Basic Economic Concepts

Basic Economic Concepts

SECTION1

  • Module 1: The Study of Economics
  • Module 2: The Production Possibility Frontier Model
  • Module 3: Comparative Advantage and Trade

ANY GIVEN SUNDAY

It’s Sunday afternoon in the spring of 2013, and Route 1 in central New Jersey is a busy place. Thousands of people crowd the shopping malls that line the road for 20 miles, all the way from Trenton to New Brunswick. Most of the shoppers are cheerful—and why not? The stores in those malls offer an extraordinary range of choice; you can buy everything from sophisticated electronic equipment to fashionable clothes to organic carrots. There are probably 100,000 distinct items available along that stretch of road. And most of these items are not luxury goods that only the rich can afford; they are products that millions of Americans can and do purchase every day.

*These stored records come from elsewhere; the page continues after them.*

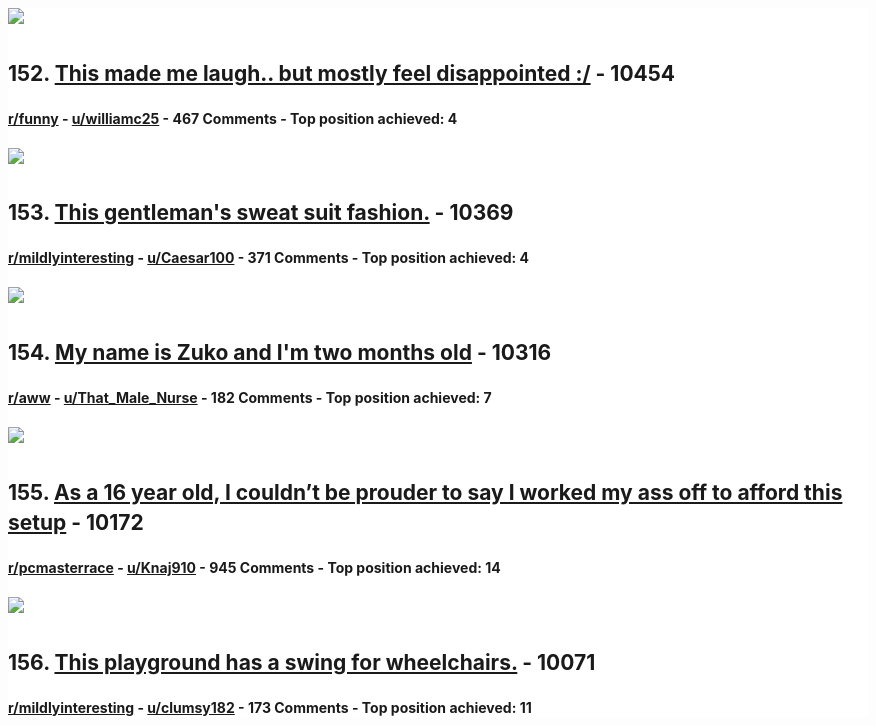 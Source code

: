 <a href="https://i.redd.it/vhvwqinvqki01.jpg"><img src="https://b.thumbs.redditmedia.com/6vWas3Tpvq5o0fimBRFQ-B8tlWPiLvU4R64sLYIe97o.jpg"></img></a>

## 152. [This made me laugh.. but mostly feel disappointed :/](http://reddit.com/r/funny/comments/80hqu1/this_made_me_laugh_but_mostly_feel_disappointed/) - 10454
#### [r/funny](http://reddit.com/r/funny) - [u/williamc25](http://reddit.com/u/williamc25) - 467 Comments - Top position achieved: 4

<a href="https://i.redd.it/w5hfkcgj9ni01.jpg"><img src="https://b.thumbs.redditmedia.com/ZU-N0hjYAAoCi5rPkCu9WB6ND5ajDhemTJfSzhGp2Pw.jpg"></img></a>

## 153. [This gentleman's sweat suit fashion.](http://reddit.com/r/mildlyinteresting/comments/80e3xs/this_gentlemans_sweat_suit_fashion/) - 10369
#### [r/mildlyinteresting](http://reddit.com/r/mildlyinteresting) - [u/Caesar100](http://reddit.com/u/Caesar100) - 371 Comments - Top position achieved: 4

<a href="https://i.redd.it/1vhjponyzki01.jpg"><img src="https://b.thumbs.redditmedia.com/kTsnFtam8SKNVzmUCvr5mnZslR0pL0ILRzz2CcJCS7Q.jpg"></img></a>

## 154. [My name is Zuko and I'm two months old](http://reddit.com/r/aww/comments/80ii82/my_name_is_zuko_and_im_two_months_old/) - 10316
#### [r/aww](http://reddit.com/r/aww) - [u/That_Male_Nurse](http://reddit.com/u/That_Male_Nurse) - 182 Comments - Top position achieved: 7

<a href="https://imgur.com/k6XS9Gi"><img src="https://b.thumbs.redditmedia.com/ZaHUTA_ILb4OjHG4cvcvOWwrjTCWkDX3VfCSh2XZdSI.jpg"></img></a>

## 155. [As a 16 year old, I couldn’t be prouder to say I worked my ass off to afford this setup](http://reddit.com/r/pcmasterrace/comments/80gqpt/as_a_16_year_old_i_couldnt_be_prouder_to_say_i/) - 10172
#### [r/pcmasterrace](http://reddit.com/r/pcmasterrace) - [u/Knaj910](http://reddit.com/u/Knaj910) - 945 Comments - Top position achieved: 14

<a href="https://i.redd.it/pr8r7ls2mmi01.jpg"><img src="https://a.thumbs.redditmedia.com/AkyF0rZLtLlWnQMFYTGAK6BRy_Wm1O7WOt_Td8MeUT0.jpg"></img></a>

## 156. [This playground has a swing for wheelchairs.](http://reddit.com/r/mildlyinteresting/comments/80bbtn/this_playground_has_a_swing_for_wheelchairs/) - 10071
#### [r/mildlyinteresting](http://reddit.com/r/mildlyinteresting) - [u/clumsy182](http://reddit.com/u/clumsy182) - 173 Comments - Top position achieved: 11
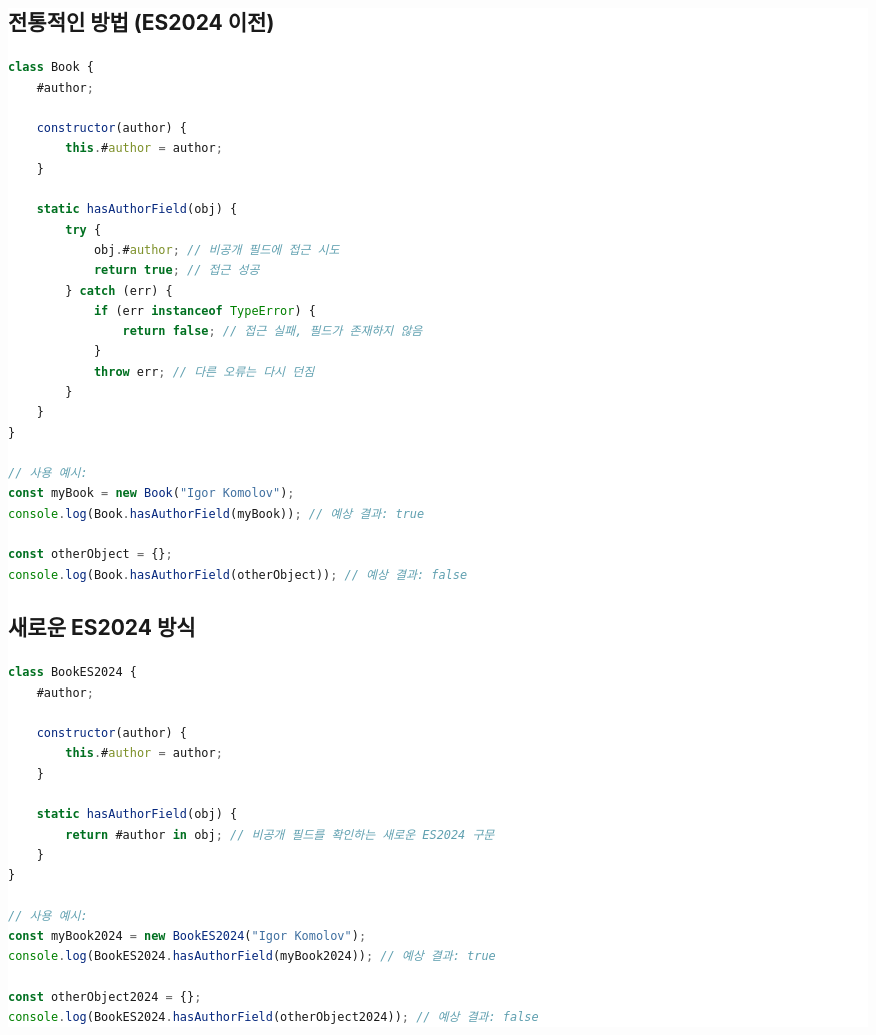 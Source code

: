 ## 전통적인 방법 (ES2024 이전)



```js
class Book {
    #author;

    constructor(author) {
        this.#author = author;
    }

    static hasAuthorField(obj) {
        try {
            obj.#author; // 비공개 필드에 접근 시도
            return true; // 접근 성공
        } catch (err) {
            if (err instanceof TypeError) {
                return false; // 접근 실패, 필드가 존재하지 않음
            }
            throw err; // 다른 오류는 다시 던짐
        }
    }
}

// 사용 예시:
const myBook = new Book("Igor Komolov");
console.log(Book.hasAuthorField(myBook)); // 예상 결과: true

const otherObject = {};
console.log(Book.hasAuthorField(otherObject)); // 예상 결과: false
```

## 새로운 ES2024 방식

```js
class BookES2024 {
    #author;

    constructor(author) {
        this.#author = author;
    }

    static hasAuthorField(obj) {
        return #author in obj; // 비공개 필드를 확인하는 새로운 ES2024 구문
    }
}

// 사용 예시:
const myBook2024 = new BookES2024("Igor Komolov");
console.log(BookES2024.hasAuthorField(myBook2024)); // 예상 결과: true

const otherObject2024 = {};
console.log(BookES2024.hasAuthorField(otherObject2024)); // 예상 결과: false
```
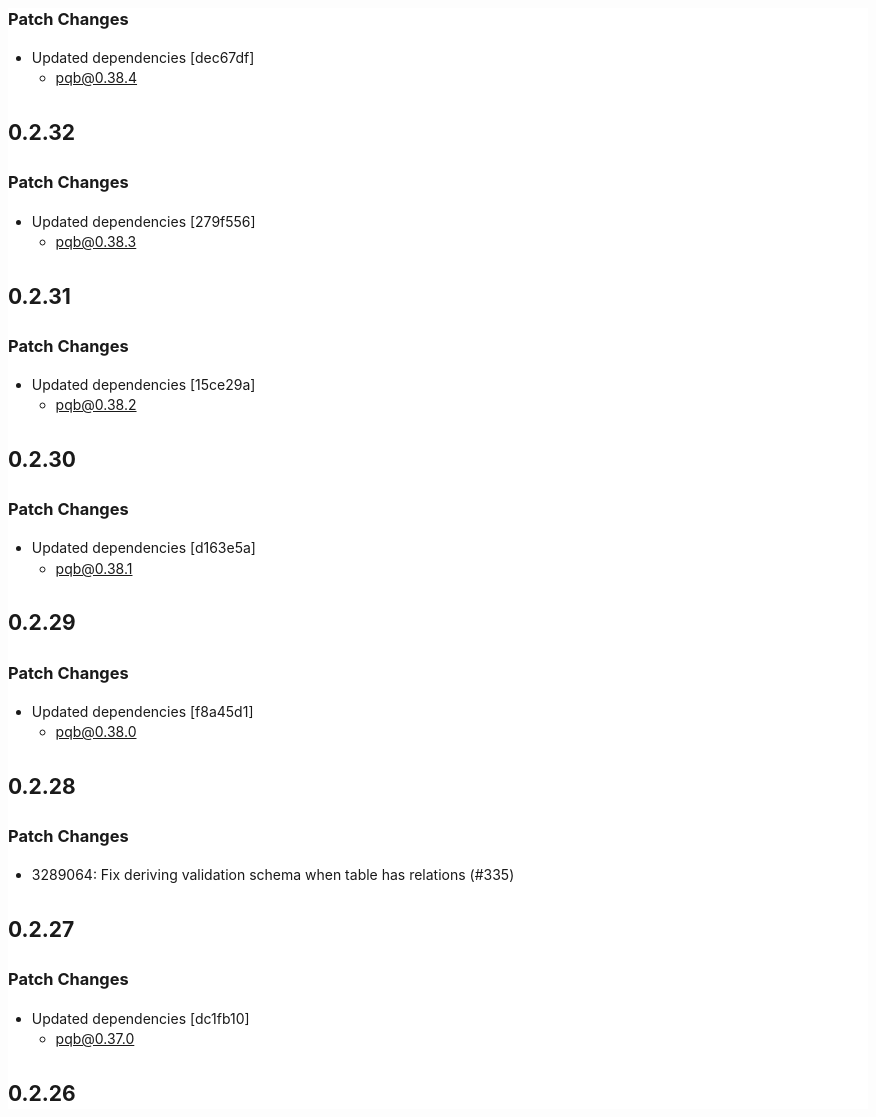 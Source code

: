 ### Patch Changes

- Updated dependencies [dec67df]
  - pqb@0.38.4

## 0.2.32

### Patch Changes

- Updated dependencies [279f556]
  - pqb@0.38.3

## 0.2.31

### Patch Changes

- Updated dependencies [15ce29a]
  - pqb@0.38.2

## 0.2.30

### Patch Changes

- Updated dependencies [d163e5a]
  - pqb@0.38.1

## 0.2.29

### Patch Changes

- Updated dependencies [f8a45d1]
  - pqb@0.38.0

## 0.2.28

### Patch Changes

- 3289064: Fix deriving validation schema when table has relations (#335)

## 0.2.27

### Patch Changes

- Updated dependencies [dc1fb10]
  - pqb@0.37.0

## 0.2.26
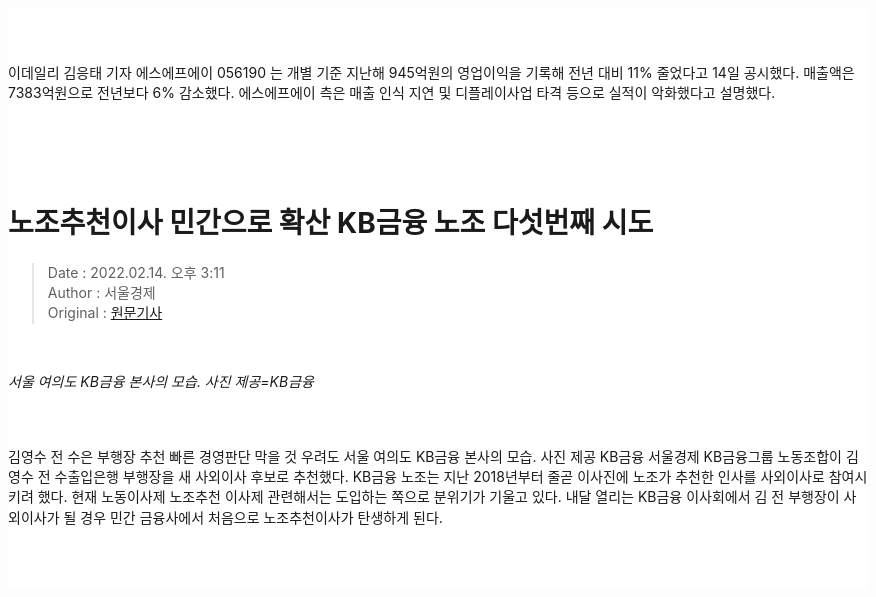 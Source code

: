 <img alt="" src="https://imgnews.pstatic.net/image/018/2022/02/14/0005146018_001_20220214151101065.jpg?type=w647"/>  
<br/><br/>  
  
이데일리 김응태 기자 에스에프에이 056190 는 개별 기준 지난해 945억원의 영업이익을 기록해 전년 대비 11% 줄었다고 14일 공시했다.
매출액은 7383억원으로 전년보다 6% 감소했다.
에스에프에이 측은 매출 인식 지연 및 디플레이사업 타격 등으로 실적이 악화했다고 설명했다.  
<br/><br/><br/>  

  
# 노조추천이사 민간으로 확산 KB금융 노조 다섯번째 시도  
  
> Date : 2022.02.14. 오후 3:11  
> Author : 서울경제  
> Original : [원문기사](https://news.naver.com/main/read.naver?mode=LSD&mid=sec&sid1=101&oid=011&aid=0004018542)  
<br/>  
  
<img alt="" src="https://imgnews.pstatic.net/image/011/2022/02/14/0004018542_001_20220214151101046.jpg?type=w647"><em class="img_desc">서울 여의도 KB금융 본사의 모습. 사진 제공=KB금융</em></img>  
<br/><br/>  
  
김영수 전 수은 부행장 추천 빠른 경영판단 막을 것 우려도 서울 여의도 KB금융 본사의 모습.
사진 제공 KB금융 서울경제 KB금융그룹 노동조합이 김영수 전 수출입은행 부행장을 새 사외이사 후보로 추천했다.
KB금융 노조는 지난 2018년부터 줄곧 이사진에 노조가 추천한 인사를 사외이사로 참여시키려 했다.
현재 노동이사제 노조추천 이사제 관련해서는 도입하는 쪽으로 분위기가 기울고 있다.
내달 열리는 KB금융 이사회에서 김 전 부행장이 사외이사가 될 경우 민간 금융사에서 처음으로 노조추천이사가 탄생하게 된다.  
<br/><br/><br/>  

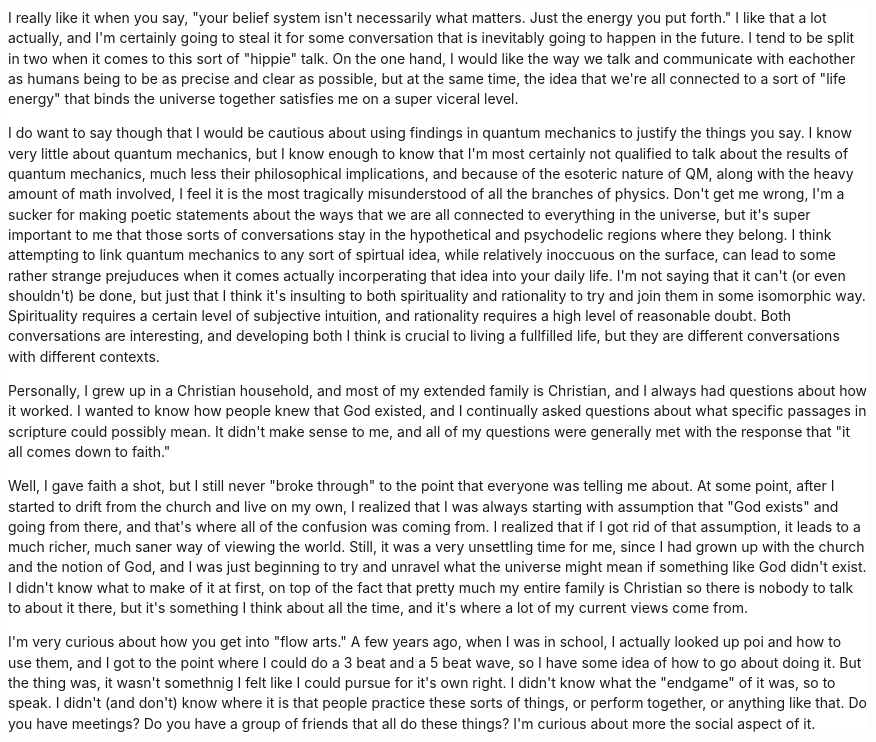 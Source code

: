 I really like it when you say, "your belief system isn't necessarily what
matters. Just the energy you put forth." I like that a lot actually, and I'm
certainly going to steal it for some conversation that is inevitably going to
happen in the future. I tend to be split in two when it comes to this sort of
"hippie" talk. On the one hand, I would like the way we talk and communicate
with eachother as humans being to be as precise and clear as possible, but at
the same time, the idea that we're all connected to a sort of "life energy"
that binds the universe together satisfies me on a super viceral level.

I do want to say though that I would be cautious about using findings in
quantum mechanics to justify the things you say. I know very little about
quantum mechanics, but I know enough to know that I'm most certainly not
qualified to talk about the results of quantum mechanics, much less their
philosophical implications, and because of the esoteric nature of QM, along
with the heavy amount of math involved, I feel it is the most tragically
misunderstood of all the branches of physics. Don't get me wrong, I'm a sucker
for making poetic statements about the ways that we are all connected to
everything in the universe, but it's super important to me that those sorts of
conversations stay in the hypothetical and psychodelic regions where they
belong. I think attempting to link quantum mechanics to any sort of spirtual
idea, while relatively inoccuous on the surface, can lead to some rather
strange prejuduces when it comes actually incorperating that idea into your
daily life. I'm not saying that it can't (or even shouldn't) be done, but just
that I think it's insulting to both spirituality and rationality to try and
join them in some isomorphic way. Spirituality requires a certain level of
subjective intuition, and rationality requires a high level of reasonable
doubt. Both conversations are interesting, and developing both I think is
crucial to living a fullfilled life, but they are different conversations with
different contexts.

Personally, I grew up in a Christian household, and most of my extended family
is Christian, and I always had questions about how it worked. I wanted to know
how people knew that God existed, and I continually asked questions about what
specific passages in scripture could possibly mean. It didn't make sense to me,
and all of my questions were generally met with the response that "it all comes
down to faith."

Well, I gave faith a shot, but I still never "broke through" to the point that
everyone was telling me about. At some point, after I started to drift from the
church and live on my own, I realized that I was always starting with
assumption that "God exists" and going from there, and that's where all of the
confusion was coming from. I realized that if I got rid of that assumption, it
leads to a much richer, much saner way of viewing the world. Still, it was a
very unsettling time for me, since I had grown up with the church and the
notion of God, and I was just beginning to try and unravel what the universe
might mean if something like God didn't exist. I didn't know what to make of it
at first, on top of the fact that pretty much my entire family is Christian so
there is nobody to talk to about it there, but it's something I think about all
the time, and it's where a lot of my current views come from.

I'm very curious about how you get into "flow arts." A few years ago, when I
was in school, I actually looked up poi and how to use them, and I got to the
point where I could do a 3 beat and a 5 beat wave, so I have some idea of how
to go about doing it. But the thing was, it wasn't somethnig I felt like I
could pursue for it's own right. I didn't know what the "endgame" of it was, so
to speak. I didn't (and don't) know where it is that people practice these
sorts of things, or perform together, or anything like that. Do you have
meetings? Do you have a group of friends that all do these things? I'm curious
about more the social aspect of it.
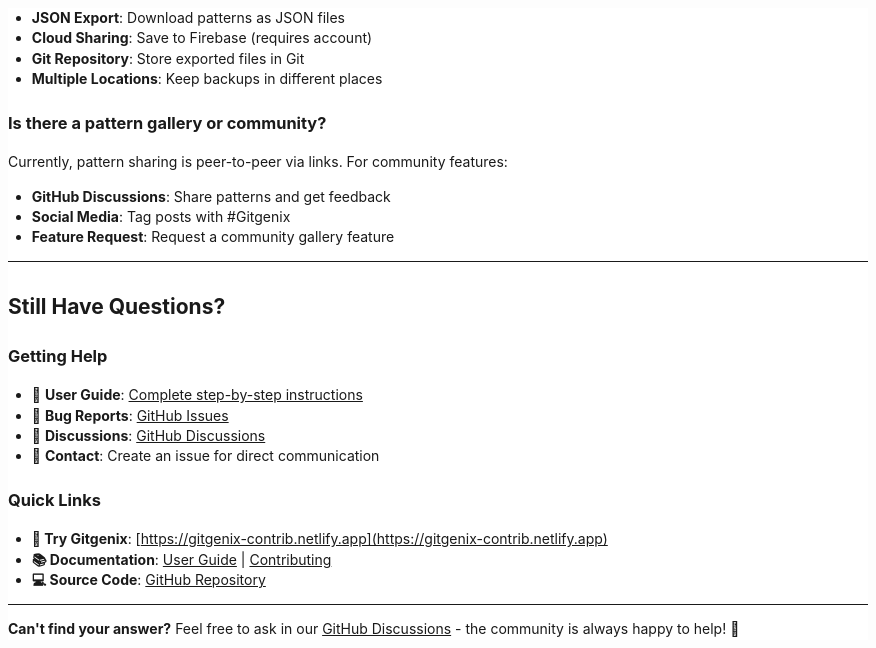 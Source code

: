 - **JSON Export**: Download patterns as JSON files
- **Cloud Sharing**: Save to Firebase (requires account)
- **Git Repository**: Store exported files in Git
- **Multiple Locations**: Keep backups in different places

### Is there a pattern gallery or community?

Currently, pattern sharing is peer-to-peer via links. For community features:

- **GitHub Discussions**: Share patterns and get feedback
- **Social Media**: Tag posts with #Gitgenix
- **Feature Request**: Request a community gallery feature

---

## Still Have Questions?

### Getting Help

- 📖 **User Guide**: [Complete step-by-step instructions](./USER_GUIDE.md)
- 🐛 **Bug Reports**: [GitHub Issues](https://github.com/thesujalpatel/gitgenix/issues)
- 💬 **Discussions**: [GitHub Discussions](https://github.com/thesujalpatel/gitgenix/discussions)
- 📧 **Contact**: Create an issue for direct communication

### Quick Links

- **🚀 Try Gitgenix**: [https://gitgenix-contrib.netlify.app](https://gitgenix-contrib.netlify.app)
- **📚 Documentation**: [User Guide](./USER_GUIDE.md) | [Contributing](./CONTRIBUTING.md)
- **💻 Source Code**: [GitHub Repository](https://github.com/thesujalpatel/gitgenix)

---

**Can't find your answer?** Feel free to ask in our [GitHub Discussions](https://github.com/thesujalpatel/gitgenix/discussions) - the community is always happy to help! 🤝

The scene along Route 1 on this spring day is, of course, perfectly ordinary—very much like the scene along hundreds of other stretches of road, all across America, that same afternoon. And the discipline of economics is mainly concerned with ordinary things. As the great nineteenth-century economist Alfred Marshall put it, economics is “a study of mankind in the ordinary business of life.”

What can economics say about this “ordinary business”? Quite a lot, it turns out. What we’ll see in this book is that even familiar scenes of economic life pose some very important questions—questions that economics can help answer. Among these questions are:

  • How does our economic system work? That is, how does it manage to deliver the goods?
  • How is the performance of the economy as a whole measured?
  • Why are there ups and downs in the economy? That is, why does the economy sometimes have a “bad year”?
  • Finally, why is the long run mainly a story of ups rather than downs? That is, why has America, along with other advanced nations, become so much richer over time?

In this section we discuss the study of economics and the difference between microeconomics and macroeconomics. We also introduce the major topics within macroeconomics and the use of models to study the macroeconomy. Finally, we present the production possibility frontier model and use it to understand basic economic activity, including trade between two economies.